[2001]-[XR9576]-[P-Glycoprotein Inhibitor][It had a high affinity for PGP]
BPC 2001 summary
PGP modulators could stop drug-resistant cancer
Intrinsic or acquired resistance to antineoplastic drugs leads to failure of chemotherapy but p-glycoprotein (PGP) inhibitors might overcome this problem, said Dr Prakash Mistry, research leader, Xenova Ltd.
Overproduction of PGP was a major cause of multidrug resistance in cancer cells. PGP was a membrane transporter whose natural role was to remove toxins from cells. However, it also effluxed a spectrum of hydrophobic and amphipathic drugs out of cells, including many important cytotoxic drugs (eg, vinca alkaloids and taxanes) and non-cytotoxic drugs (eg, verapamil and ciclosporin).
Other systems also caused multidrug resistance but their significance was not known.
PGP inhibitors or modulators appeared to inhibit PGP-mediated multidrug resistance. Dr Mistry said that they might be used first-line to reduce the frequency of emergent resistant cancer cell clones.
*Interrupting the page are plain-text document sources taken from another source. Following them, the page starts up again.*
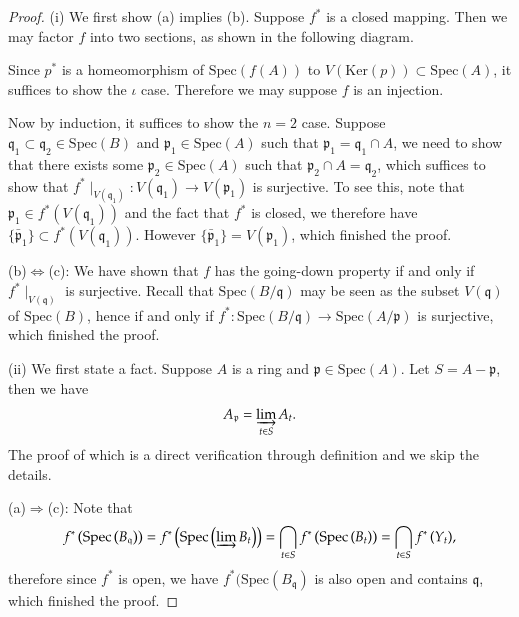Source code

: \begin{proof}
(i) We first show (a) implies (b). Suppose $f^*$ is a closed mapping. Then we may factor $f$ into two sections, as shown in the following diagram.
\begin{center}
\end{center}
Since $p^*$ is a homeomorphism of $\mathrm{Spec}(f(A))$ to $V(\mathrm{Ker}(p))\subset\mathrm{Spec}(A)$, it suffices to show the $\iota$ case. Therefore we may suppose $f$ is an injection.\par
Now by induction, it suffices to show the $n=2$ case. Suppose $\mathfrak{q}_1\subset\mathfrak{q}_2\in\mathrm{Spec}(B)$ and $\mathfrak{p}_1\in\mathrm{Spec}(A)$ such that $\mathfrak{p}_1=\mathfrak{q}_1\cap A$, we need to show that there exists some $\mathfrak{p}_2\in\mathrm{Spec}(A)$ such that $\mathfrak{p}_2\cap A=\mathfrak{q}_2$, which suffices to show that $f^*\mid_{V(\mathfrak{q}_1)}:V(\mathfrak{q}_1)\to V(\mathfrak{p}_1)$ is surjective. To see this, note that $\mathfrak{p}_1\in f^*(V(\mathfrak{q}_1))$ and the fact that $f^*$ is closed, we therefore have $\{\bar{\mathfrak{p}}_1\}\subset f^*(V(\mathfrak{q}_1))$. However $\{\bar{\mathfrak{p}}_1\}=V(\mathfrak{p}_1)$, which finished the proof.\par
(b)$\Leftrightarrow$(c): We have shown that $f$ has the going-down property if and only if $f^*\mid_{V(\mathfrak{q})}$ is surjective. Recall that $\mathrm{Spec}(B/\mathfrak{q})$ may be seen as the subset $V(\mathfrak{q})$ of $\mathrm{Spec}(B)$, hence if and only if $f^*:\mathrm{Spec}(B/\mathfrak{q})\to\mathrm{Spec}(A/\mathfrak{p})$ is surjective, which finished the proof.\par
(ii) We first state a fact. Suppose $A$ is a ring and $\mathfrak{p}\in\mathrm{Spec}(A)$. Let $S=A-\mathfrak{p}$, then we have 
$$
A_\mathfrak{p}=\varinjlim_{t\in S}A_t.
$$
The proof of which is a direct verification through definition and we skip the details.\par
(a)$\Rightarrow$(c): Note that 
$$
f^*\left( \mathrm{Spec}\left( B_{\mathfrak{q}} \right) \right) =f^*\left( \mathrm{Spec}\left( \varinjlim B_t \right) \right) =\bigcap_{t\in S}{f^*\left( \mathrm{Spec}\left( B_t \right) \right)}=\bigcap_{t\in S}{f^*\left( Y_t \right)},
$$
therefore since $f^*$ is open, we have $f^*(\mathrm{Spec}(B_\mathfrak{q})$ is also open and contains $\mathfrak{q}$, which finished the proof.
\end{proof}
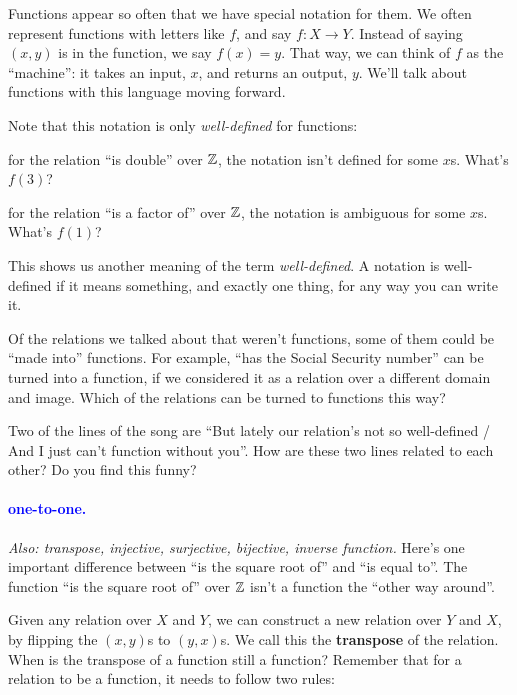 \documentclass[11pt,paper=letter]{scrartcl}
\renewcommand\wp[1]{\paragraph{\textcolor{Blue}{#1.}} \hspace{-1em}}
\newcommand\wl[1]{\label{w:#1}}
\newcommand\oww[1]{\textit{Also: #1.}}
\begin{document}
Functions appear so often that we have special notation for them. We often represent functions with letters like $f$, and say $f : X \to Y$. Instead of saying $(x, y)$ is in the function, we say $f(x) = y$. That way, we can think of $f$ as the ``machine'': it takes an input, $x$, and returns an output, $y$. We'll talk about functions with this language moving forward.

Note that this notation is only \textit{well-defined} for functions:

\begin{itemthin}
  \item for the relation ``is double'' over $\mathbb Z$, the notation isn't defined for some $x$s. What's $f(3)$?
  \item for the relation ``is a factor of'' over $\mathbb Z$, the notation is ambiguous for some $x$s. What's $f(1)$?
\end{itemthin}

This shows us another meaning of the term \textit{well-defined}. A notation is well-defined if it means something, and exactly one thing, for any way you can write it.

\begin{exrboxed}
  Of the relations we talked about that weren't functions, some of them could be ``made into'' functions. For example, ``has the Social Security number'' can be turned into a function, if we considered it as a relation over a different domain and image. Which of the relations can be turned to functions this way?
\end{exrboxed}

\begin{exrboxed}
  Two of the lines of the song are ``But lately our relation's not so well-defined / And I just can't function without you''. How are these two lines related to each other? Do you find this funny?
\end{exrboxed}

\wp{one-to-one}
\wl{one-to-one}
\oww{transpose, injective, surjective, bijective, inverse function}
Here's one important difference between ``is the square root of'' and ``is equal to''. The function ``is the square root of'' over $\mathbb Z$ isn't a function the ``other way around''.

Given any relation over $X$ and $Y$, we can construct a new relation over $Y$ and $X$, by flipping the $(x, y)$s to $(y, x)$s. We call this the \textbf{transpose} of the relation. When is the transpose of a function still a function? Remember that for a relation to be a function, it needs to follow two rules:
\end{document}
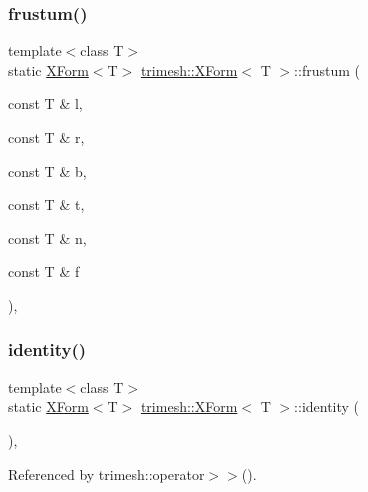 \mbox{\label{classtrimesh_1_1XForm_ab44ff4f0cc02804ee0915b3930e3c4db}} 
\subsubsection{\texorpdfstring{frustum()}{frustum()}}
{\footnotesize\ttfamily template$<$class T$>$ \\
static \hyperlink{classtrimesh_1_1XForm}{X\+Form}$<$T$>$ \hyperlink{classtrimesh_1_1XForm}{trimesh\+::\+X\+Form}$<$ T $>$\+::frustum (\begin{DoxyParamCaption}\item[{const T \&}]{l,  }\item[{const T \&}]{r,  }\item[{const T \&}]{b,  }\item[{const T \&}]{t,  }\item[{const T \&}]{n,  }\item[{const T \&}]{f }\end{DoxyParamCaption})\hspace{0.3cm}{\ttfamily [inline]}, {\ttfamily [static]}}

\mbox{\label{classtrimesh_1_1XForm_a48c04ec2a96aa40027ca977191c0e167}} 
\subsubsection{\texorpdfstring{identity()}{identity()}}
{\footnotesize\ttfamily template$<$class T$>$ \\
static \hyperlink{classtrimesh_1_1XForm}{X\+Form}$<$T$>$ \hyperlink{classtrimesh_1_1XForm}{trimesh\+::\+X\+Form}$<$ T $>$\+::identity (\begin{DoxyParamCaption}{ }\end{DoxyParamCaption})\hspace{0.3cm}{\ttfamily [inline]}, {\ttfamily [static]}}



Referenced by trimesh\+::operator$>$$>$().

\mbox{\label{classtrimesh_1_1XForm_a0782fcfe145735c39e01ef4c4fc263cb}}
However, research into this group of drugs had not been straightforward. A non-specific PGP inhibitor, PSC-833, had reached phase III clinical trials but its development had been stopped because of interactions seen with cytotoxic drugs and because it appeared to be ineffective.
Other similar drugs had also fallen by the wayside but specific PGP modulators were showing promise and had minimal interactions with cytotoxics.
Potentiating cell death
One such drug, the anthranilic acid derivative XR9576, had been shown to potentiate cytotoxic-mediated cell death when given with doxorubicin. XR9576 was a potent PGP modulator that had been shown to be active against a panel of mouse and human multidrug resistant cancer cell lines in vitro when given with a range of cytotoxics.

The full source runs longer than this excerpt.